What is required:
Search each line below for "extraListeners", then return the lines where it appears.
***** Information shown *****
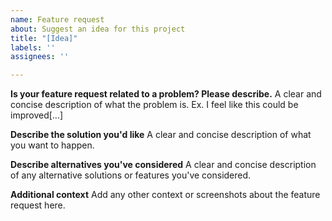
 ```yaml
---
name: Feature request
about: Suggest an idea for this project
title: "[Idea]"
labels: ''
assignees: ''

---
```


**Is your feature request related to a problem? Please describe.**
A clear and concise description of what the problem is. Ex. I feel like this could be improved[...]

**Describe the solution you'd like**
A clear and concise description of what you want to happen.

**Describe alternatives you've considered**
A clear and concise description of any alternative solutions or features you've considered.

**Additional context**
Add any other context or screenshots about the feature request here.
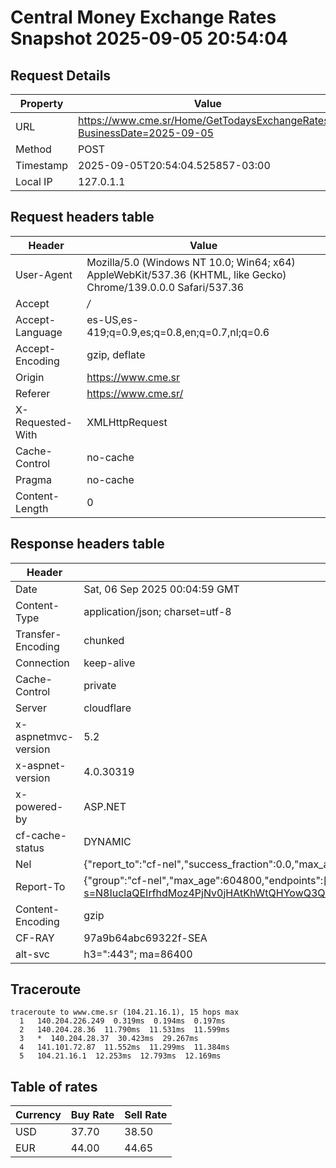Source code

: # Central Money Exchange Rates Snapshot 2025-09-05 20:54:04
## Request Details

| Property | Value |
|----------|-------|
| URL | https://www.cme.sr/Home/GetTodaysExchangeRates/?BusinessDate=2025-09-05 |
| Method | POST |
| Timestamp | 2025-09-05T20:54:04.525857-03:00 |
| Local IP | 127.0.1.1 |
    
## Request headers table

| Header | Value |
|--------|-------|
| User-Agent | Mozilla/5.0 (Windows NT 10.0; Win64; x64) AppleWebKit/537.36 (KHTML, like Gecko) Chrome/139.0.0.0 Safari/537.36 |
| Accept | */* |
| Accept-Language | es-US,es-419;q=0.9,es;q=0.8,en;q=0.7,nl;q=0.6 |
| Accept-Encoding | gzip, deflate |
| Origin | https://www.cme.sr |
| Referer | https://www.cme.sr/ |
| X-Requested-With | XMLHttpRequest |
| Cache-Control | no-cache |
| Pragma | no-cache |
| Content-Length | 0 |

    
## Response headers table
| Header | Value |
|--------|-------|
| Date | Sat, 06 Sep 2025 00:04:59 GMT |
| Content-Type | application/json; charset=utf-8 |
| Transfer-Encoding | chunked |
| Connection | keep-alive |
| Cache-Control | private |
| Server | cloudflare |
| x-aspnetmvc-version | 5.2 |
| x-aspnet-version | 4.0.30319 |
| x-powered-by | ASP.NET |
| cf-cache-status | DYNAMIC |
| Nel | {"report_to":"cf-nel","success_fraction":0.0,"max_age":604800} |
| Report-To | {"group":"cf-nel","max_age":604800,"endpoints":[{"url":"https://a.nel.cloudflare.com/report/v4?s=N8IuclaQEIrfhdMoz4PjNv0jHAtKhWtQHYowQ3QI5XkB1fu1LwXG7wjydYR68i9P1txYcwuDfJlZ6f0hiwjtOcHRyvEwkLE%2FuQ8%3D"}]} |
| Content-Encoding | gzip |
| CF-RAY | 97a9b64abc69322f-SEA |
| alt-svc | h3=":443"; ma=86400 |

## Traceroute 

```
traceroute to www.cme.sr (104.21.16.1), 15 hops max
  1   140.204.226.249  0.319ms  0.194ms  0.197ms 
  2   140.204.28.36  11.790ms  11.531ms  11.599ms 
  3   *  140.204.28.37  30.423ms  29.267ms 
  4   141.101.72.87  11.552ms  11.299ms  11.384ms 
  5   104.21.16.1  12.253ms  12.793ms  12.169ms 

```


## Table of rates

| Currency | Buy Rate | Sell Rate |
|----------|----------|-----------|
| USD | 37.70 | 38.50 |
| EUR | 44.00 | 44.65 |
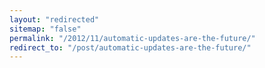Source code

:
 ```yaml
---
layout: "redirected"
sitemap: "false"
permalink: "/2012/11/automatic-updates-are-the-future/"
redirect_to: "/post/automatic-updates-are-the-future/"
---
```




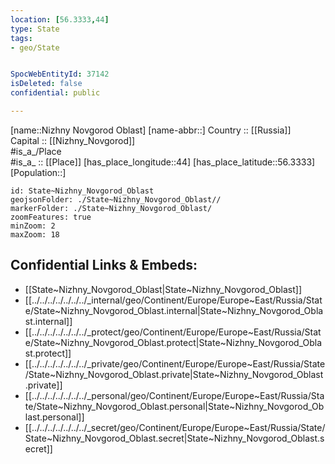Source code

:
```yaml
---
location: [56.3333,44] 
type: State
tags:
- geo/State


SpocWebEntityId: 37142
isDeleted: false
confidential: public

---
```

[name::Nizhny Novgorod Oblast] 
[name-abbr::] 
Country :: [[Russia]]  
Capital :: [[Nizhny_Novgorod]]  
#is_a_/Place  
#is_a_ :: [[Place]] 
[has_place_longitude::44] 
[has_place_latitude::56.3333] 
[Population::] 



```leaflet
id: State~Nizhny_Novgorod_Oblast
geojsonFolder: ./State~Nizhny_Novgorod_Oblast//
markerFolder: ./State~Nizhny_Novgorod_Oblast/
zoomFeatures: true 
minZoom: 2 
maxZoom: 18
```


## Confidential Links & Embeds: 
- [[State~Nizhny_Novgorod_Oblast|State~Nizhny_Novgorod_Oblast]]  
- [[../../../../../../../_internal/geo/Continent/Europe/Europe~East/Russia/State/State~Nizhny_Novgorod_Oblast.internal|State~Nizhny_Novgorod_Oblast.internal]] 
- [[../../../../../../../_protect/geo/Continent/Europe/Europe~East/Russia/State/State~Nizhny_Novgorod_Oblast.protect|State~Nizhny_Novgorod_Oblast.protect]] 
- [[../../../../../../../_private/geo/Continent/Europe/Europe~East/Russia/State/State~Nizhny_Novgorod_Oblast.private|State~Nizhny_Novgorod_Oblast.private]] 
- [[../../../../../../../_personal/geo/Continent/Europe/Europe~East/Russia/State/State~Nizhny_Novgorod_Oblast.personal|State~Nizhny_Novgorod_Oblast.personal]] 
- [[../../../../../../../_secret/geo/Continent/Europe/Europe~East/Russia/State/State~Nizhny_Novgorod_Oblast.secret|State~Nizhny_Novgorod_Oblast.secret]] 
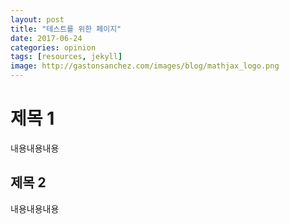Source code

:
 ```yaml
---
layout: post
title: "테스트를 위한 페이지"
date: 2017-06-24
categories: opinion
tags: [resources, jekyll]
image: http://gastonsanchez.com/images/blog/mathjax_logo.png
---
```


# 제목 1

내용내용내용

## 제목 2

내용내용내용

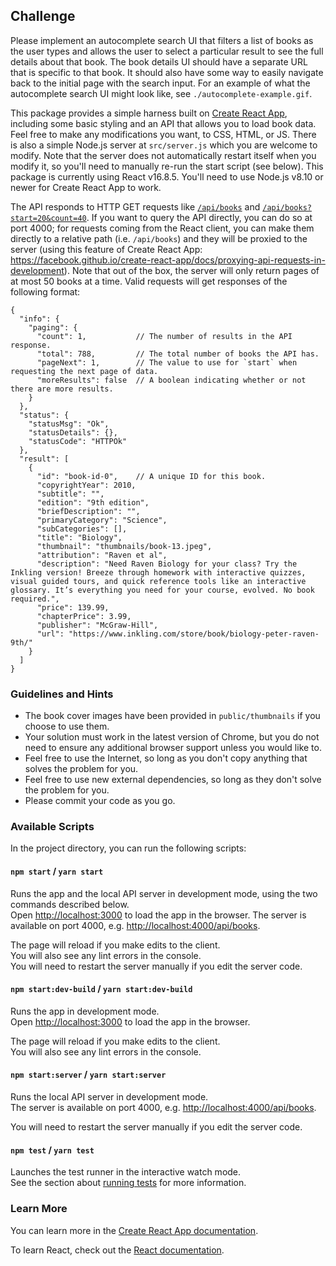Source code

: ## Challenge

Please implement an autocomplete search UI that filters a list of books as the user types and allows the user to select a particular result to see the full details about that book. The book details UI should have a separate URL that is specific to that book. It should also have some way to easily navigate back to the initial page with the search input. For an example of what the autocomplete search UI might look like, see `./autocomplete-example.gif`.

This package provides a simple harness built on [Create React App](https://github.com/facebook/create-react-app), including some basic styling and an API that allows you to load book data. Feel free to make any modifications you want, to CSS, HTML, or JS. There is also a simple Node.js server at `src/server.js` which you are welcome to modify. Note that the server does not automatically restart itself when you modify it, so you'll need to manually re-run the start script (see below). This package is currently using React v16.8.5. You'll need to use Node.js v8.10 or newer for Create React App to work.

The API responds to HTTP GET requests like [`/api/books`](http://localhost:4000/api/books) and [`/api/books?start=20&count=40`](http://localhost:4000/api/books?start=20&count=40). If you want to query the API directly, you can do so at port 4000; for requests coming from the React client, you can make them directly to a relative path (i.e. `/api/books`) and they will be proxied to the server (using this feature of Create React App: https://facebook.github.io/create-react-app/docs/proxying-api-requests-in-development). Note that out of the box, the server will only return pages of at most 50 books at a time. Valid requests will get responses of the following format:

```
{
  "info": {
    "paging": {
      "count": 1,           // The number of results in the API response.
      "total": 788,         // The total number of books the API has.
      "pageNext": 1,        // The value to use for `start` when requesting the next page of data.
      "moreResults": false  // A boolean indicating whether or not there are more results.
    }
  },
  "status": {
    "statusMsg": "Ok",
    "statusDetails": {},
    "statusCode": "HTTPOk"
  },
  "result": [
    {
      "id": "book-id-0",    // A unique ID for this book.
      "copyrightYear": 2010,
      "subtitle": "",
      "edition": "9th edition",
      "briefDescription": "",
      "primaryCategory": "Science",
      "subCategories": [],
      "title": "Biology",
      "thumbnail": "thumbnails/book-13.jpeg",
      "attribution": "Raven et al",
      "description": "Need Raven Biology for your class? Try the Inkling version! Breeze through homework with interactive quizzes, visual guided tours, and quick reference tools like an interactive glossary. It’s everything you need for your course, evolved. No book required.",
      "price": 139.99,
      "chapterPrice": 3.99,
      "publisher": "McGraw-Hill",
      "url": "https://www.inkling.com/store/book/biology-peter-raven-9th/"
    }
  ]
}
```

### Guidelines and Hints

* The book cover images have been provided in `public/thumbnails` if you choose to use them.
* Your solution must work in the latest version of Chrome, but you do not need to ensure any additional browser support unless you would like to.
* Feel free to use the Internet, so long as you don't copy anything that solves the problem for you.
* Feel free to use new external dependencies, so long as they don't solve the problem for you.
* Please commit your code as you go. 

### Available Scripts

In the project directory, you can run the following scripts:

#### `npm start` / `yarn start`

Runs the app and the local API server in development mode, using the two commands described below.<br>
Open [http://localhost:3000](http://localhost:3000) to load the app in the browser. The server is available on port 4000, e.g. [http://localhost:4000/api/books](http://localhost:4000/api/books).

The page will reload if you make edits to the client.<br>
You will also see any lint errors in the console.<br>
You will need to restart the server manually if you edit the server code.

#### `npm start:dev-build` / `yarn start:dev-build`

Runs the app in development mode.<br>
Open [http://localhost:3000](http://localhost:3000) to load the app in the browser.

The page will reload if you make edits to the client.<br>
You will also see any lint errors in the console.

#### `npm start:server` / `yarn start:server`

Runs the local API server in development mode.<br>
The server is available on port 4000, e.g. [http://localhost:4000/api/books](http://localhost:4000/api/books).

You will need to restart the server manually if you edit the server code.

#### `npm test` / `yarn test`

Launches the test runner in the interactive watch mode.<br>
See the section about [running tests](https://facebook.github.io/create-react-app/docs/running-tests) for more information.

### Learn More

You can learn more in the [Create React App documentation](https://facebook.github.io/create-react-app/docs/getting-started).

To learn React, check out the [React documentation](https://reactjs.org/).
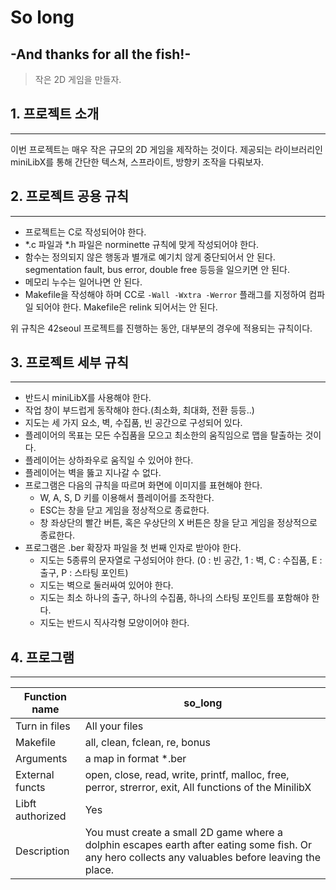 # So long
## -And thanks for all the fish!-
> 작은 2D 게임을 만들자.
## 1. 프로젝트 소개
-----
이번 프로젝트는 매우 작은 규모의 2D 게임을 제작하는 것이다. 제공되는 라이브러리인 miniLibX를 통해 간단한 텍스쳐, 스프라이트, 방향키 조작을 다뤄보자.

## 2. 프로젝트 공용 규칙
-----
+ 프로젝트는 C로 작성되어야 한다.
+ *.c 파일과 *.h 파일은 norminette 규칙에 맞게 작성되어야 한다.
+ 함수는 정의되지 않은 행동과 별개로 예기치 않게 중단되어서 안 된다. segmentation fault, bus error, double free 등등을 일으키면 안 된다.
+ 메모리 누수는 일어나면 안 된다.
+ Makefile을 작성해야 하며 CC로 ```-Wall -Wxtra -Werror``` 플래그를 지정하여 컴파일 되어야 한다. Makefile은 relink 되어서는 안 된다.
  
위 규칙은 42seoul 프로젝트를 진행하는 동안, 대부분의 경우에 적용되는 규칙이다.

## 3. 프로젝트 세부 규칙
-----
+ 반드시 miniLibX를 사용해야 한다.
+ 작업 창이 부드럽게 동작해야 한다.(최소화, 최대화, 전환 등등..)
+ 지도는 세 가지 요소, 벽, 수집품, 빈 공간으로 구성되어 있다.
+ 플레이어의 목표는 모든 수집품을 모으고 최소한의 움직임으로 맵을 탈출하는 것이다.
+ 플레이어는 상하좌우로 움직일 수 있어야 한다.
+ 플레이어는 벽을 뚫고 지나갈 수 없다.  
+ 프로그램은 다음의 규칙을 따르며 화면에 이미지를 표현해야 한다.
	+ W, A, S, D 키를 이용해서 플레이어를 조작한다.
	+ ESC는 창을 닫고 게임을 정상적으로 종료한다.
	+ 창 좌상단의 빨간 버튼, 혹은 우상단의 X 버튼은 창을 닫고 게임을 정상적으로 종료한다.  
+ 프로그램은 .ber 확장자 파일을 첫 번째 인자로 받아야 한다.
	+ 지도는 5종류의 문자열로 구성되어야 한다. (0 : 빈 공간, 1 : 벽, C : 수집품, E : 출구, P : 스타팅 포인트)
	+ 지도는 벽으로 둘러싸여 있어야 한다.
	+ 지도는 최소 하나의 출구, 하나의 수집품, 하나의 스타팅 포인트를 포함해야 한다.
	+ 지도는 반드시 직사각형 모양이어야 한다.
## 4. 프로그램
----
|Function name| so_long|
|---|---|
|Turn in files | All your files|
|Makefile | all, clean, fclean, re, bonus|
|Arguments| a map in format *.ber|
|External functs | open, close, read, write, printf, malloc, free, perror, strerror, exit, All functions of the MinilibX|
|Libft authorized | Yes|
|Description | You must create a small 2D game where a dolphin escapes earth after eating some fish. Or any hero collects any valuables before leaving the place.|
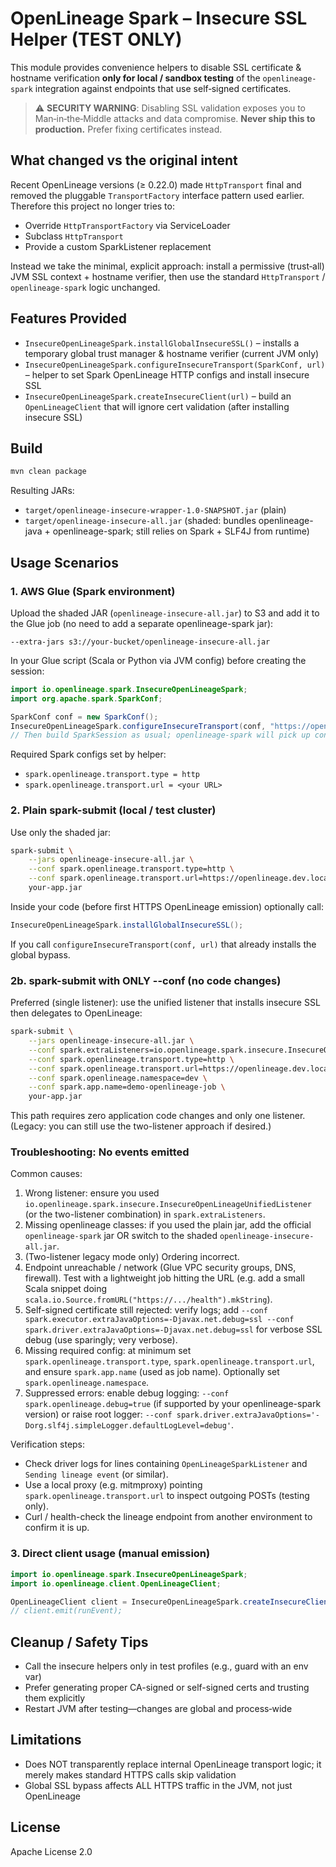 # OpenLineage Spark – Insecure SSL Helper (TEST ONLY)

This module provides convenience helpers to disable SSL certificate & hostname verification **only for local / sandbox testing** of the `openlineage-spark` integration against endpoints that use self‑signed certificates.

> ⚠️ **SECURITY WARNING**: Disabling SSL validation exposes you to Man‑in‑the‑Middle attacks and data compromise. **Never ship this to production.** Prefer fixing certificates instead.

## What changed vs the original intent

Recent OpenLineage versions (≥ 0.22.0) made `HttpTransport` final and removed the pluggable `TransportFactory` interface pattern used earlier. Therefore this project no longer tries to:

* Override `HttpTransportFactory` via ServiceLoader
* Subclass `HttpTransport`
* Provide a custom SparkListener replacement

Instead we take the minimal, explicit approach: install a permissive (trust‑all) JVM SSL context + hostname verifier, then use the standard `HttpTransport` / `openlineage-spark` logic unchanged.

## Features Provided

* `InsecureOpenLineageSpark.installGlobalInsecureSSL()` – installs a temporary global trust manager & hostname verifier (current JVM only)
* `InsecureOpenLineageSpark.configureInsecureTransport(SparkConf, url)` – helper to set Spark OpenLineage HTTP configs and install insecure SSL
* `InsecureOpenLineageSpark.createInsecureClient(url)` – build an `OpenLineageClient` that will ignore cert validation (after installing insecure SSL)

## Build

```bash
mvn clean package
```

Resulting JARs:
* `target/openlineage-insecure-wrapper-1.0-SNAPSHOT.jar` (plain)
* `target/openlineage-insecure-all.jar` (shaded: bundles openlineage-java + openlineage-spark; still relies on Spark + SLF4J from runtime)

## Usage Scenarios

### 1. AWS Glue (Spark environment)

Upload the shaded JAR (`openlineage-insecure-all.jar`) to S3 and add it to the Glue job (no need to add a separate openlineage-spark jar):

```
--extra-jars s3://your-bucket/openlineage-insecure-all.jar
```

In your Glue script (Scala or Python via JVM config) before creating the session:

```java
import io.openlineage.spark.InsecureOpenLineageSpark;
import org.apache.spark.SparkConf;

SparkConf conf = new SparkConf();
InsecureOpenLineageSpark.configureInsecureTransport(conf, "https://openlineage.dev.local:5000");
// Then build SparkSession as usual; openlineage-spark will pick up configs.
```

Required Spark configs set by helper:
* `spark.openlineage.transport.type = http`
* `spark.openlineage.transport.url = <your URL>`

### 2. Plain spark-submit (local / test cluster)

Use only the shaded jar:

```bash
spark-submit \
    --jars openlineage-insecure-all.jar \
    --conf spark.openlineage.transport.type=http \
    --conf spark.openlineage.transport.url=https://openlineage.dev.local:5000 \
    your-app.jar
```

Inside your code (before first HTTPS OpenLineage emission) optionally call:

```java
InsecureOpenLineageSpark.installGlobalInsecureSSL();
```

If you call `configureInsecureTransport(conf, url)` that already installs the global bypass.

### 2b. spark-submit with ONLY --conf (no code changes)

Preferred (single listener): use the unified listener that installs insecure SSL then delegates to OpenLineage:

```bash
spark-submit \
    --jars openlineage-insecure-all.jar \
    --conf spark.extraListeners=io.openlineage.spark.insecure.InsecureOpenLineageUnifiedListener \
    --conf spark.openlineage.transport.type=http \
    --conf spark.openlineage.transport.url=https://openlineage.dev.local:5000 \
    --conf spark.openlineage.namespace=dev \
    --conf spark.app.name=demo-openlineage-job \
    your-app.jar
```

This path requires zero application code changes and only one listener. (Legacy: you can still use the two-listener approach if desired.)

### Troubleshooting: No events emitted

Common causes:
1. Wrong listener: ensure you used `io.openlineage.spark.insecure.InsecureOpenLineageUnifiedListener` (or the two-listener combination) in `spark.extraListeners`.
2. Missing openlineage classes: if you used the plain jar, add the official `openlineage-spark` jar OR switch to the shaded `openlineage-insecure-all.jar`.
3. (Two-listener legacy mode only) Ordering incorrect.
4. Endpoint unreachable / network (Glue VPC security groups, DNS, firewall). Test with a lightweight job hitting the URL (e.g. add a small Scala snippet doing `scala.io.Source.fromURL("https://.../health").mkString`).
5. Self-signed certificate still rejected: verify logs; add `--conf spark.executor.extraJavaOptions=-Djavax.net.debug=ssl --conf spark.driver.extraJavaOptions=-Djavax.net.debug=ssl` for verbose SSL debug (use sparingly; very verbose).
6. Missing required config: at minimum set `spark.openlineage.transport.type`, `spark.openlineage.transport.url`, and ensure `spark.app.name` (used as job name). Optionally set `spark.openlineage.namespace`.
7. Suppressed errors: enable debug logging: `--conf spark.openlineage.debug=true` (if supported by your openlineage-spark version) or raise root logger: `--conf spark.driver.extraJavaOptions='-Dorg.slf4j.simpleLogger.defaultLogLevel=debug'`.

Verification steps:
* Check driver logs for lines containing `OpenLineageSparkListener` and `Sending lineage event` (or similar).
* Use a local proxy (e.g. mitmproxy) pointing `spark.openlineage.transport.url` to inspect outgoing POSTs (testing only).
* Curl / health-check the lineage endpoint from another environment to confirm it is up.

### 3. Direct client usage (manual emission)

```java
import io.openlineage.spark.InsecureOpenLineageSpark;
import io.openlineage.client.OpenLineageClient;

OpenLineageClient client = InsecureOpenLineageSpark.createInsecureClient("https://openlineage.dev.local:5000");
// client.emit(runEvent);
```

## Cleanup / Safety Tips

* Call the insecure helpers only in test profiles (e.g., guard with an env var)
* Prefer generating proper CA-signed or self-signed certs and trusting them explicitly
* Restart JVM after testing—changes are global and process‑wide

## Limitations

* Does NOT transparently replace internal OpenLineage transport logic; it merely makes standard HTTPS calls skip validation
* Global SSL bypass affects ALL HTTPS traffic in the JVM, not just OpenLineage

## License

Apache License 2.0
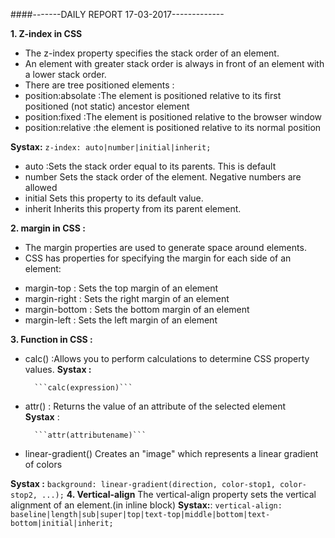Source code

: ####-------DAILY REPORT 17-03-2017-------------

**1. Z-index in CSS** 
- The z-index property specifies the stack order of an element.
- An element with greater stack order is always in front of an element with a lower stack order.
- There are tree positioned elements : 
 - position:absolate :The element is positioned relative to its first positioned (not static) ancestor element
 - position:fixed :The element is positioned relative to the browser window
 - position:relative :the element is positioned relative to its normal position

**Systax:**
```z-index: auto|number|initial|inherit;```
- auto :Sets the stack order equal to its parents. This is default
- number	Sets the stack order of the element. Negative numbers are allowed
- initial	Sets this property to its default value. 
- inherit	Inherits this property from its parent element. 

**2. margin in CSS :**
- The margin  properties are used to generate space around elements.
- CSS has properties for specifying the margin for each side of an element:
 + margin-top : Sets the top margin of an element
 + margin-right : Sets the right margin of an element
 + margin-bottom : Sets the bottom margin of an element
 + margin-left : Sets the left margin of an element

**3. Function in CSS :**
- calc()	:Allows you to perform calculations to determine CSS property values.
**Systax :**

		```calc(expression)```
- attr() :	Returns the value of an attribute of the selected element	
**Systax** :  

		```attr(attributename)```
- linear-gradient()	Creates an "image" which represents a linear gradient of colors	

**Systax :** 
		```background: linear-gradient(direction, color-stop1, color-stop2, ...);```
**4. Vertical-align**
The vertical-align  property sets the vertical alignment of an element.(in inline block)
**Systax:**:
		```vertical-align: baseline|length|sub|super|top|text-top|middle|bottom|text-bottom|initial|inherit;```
*****
Task result:
    --conf spark.extraListeners=io.openlineage.spark.insecure.InsecureOpenLineageUnifiedListener \
1. Wrong listener: ensure you used `io.openlineage.spark.insecure.InsecureOpenLineageUnifiedListener` (or the two-listener combination) in `spark.extraListeners`.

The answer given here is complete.